Une réforme constitutionnelle est en chantier en Algérie où l’opposition veut revenir à une limitation du nombre de mandats présidentiels, mais Abdelaziz Bouteflika devrait de toutes façons pouvoir briguer un quatrième mandat en 2014, selon des analyses.
Bouteflika prépare son quatrième mandat.
Lundi une commission chargée de la révision de la Constitution, composée de cinq juristes – dont certains ont déjà collaboré avec les autorités -, a été installée et chargée de remettre son rapport dans « les plus brefs délais ». Pour le politologue Rachid Tlemçani, il ne s’agit que d’ »un faire-valoir pour justifier des décisions déjà prises » tout en n’écartant pas de « probables amendements à la Constitution pour revenir à deux mandats, évidemment après l’élection de 2014 ». Lundi, le Premier ministre Abdelmalek Sellal a, en revanche, indiqué que M. Bouteflika n’avait posé « aucune limite préalable » à la mission de la commission. Une déclaration difficile à croire quand on sait combien le président tient à « sa » Constitution. Pas seulement, car il ne peut laisser une commission, aussi proche de ses thèses qu’elle puisse être, décider de cette révision sans lui indiquer à l’article près les amendements.
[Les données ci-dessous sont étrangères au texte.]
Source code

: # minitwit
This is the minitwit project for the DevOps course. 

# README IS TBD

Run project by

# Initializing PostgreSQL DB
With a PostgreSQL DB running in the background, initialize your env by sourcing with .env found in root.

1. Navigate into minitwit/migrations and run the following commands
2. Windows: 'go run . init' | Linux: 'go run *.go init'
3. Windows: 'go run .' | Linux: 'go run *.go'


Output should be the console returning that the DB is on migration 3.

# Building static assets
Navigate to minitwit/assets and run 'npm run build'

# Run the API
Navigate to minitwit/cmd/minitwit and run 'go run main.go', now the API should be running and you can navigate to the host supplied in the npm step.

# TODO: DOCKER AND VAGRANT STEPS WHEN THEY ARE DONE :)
Au pouvoir depuis 1999, M. Bouteflika avait promis des réformes politiques en 2011 après une vague de protestations (5 morts, plus de 800 blessés) lancées dans la foulée du Printemps arabe. Ces réformes ont été menées et devaient s’achever par la révision de la Loi fondamentale, après l’adoption d’une loi censée libéraliser l’audiovisuel et la publicité. Mais, souligne l’éditorial du quotidien francophone El Watan, jusqu’à présent, l’adoption de six lois de réformes ont eu « l’effet d’un pétard mouillé ».
Aujourd’hui, l’opposition veut une limitation du nombre de mandats présidentiels: cette disposition avait été supprimée en 2008 pour permettre à M. Bouteflika d’accéder en avril 2009 à son troisième quinquennat. Pour 2014, ce dernier n’a pas encore annoncé ses intentions. « Même si la réforme réintroduisait la limitation des mandats, il ne sera pas concerné, car la loi n’est pas rétroactive », juge le politologue Rachid Grim. M. Grim, tout comme son collègue Rachid Tlemçani, a la certitude « qu’on prépare un quatrième mandat » et en veut pour preuve une récente banderole appelant à sa réélection lors d’un match de foot tout à fait officiel à Alger ou encore des personnalités du pouvoir appelant à sa réélection.
Seul frein au scénario: « la santé du président », aujourd’hui âgé de 76 ans et fragile, un sujet débattu par la presse qui l’a affirmé mourant à plusieurs reprises. Reste qu’un des enjeux fondamentaux de la réforme est « la mise en place d’un vice-président », estime M. Tlemçani. Peut-être un chef du gouvernement plutôt qu’un Premier ministre et un vice-président « appelé à prendre la relève au cas où », parie M. Grim.
Le président de la Ligue algérienne de défense des droits de l’Homme (LADDH) Nourredine Benissad avoue aussi ignorer « le contenu de la feuille de route ». « Vers quel régime politique allons-nous ? Régime présidentiel ? Régime semi-présidentiel ou régime parlementaire ? », s’interroge-t-il. De même, le pouvoir va-t-il accorder son indépendance à la justice, s’inquiète ce défenseur des droits de l’Homme.
Certains pensent que « le match est vendu », il n’y a plus rien à débattre puisque tout se décident à la présidence, oeuvre d’un cercle restreint de fidèles du président. Le reste, tout le reste n’est qu’écran de fumée pour faire croire que le texte de la constitution a été débattu. Pourtant, de nombreuses personnalités réclament un débat public sur la question fondamentale de la nature du futur régime algérien. Sans réponse pour l’instant. « L’impression prédominante est que la mouture de cet avant-projet serait prête (…) qu’en somme, l’affaire est déjà « ficelée » », souligne un commentateur du Quotidien d’Oran.
La révision constitutionnelle doit être approuvée par les deux chambres du Parlement puis soumise à référendum, au plus tard 50 jours après son adoption. Mais en cas de non modification des équilibres fondamentaux des pouvoirs, le Président peut promulguer la Loi fondamentale sans consulter le peuple. Le Président « a toujours dit que cette Constitution ne l’arrangeait pas car elle n’est ni présidentielle à fond, ni parlementaire à fond. Il veut un régime présidentiel puissant. Il veut assurer sa succession pour défendre les intérêts du clan », analyse M. Grim.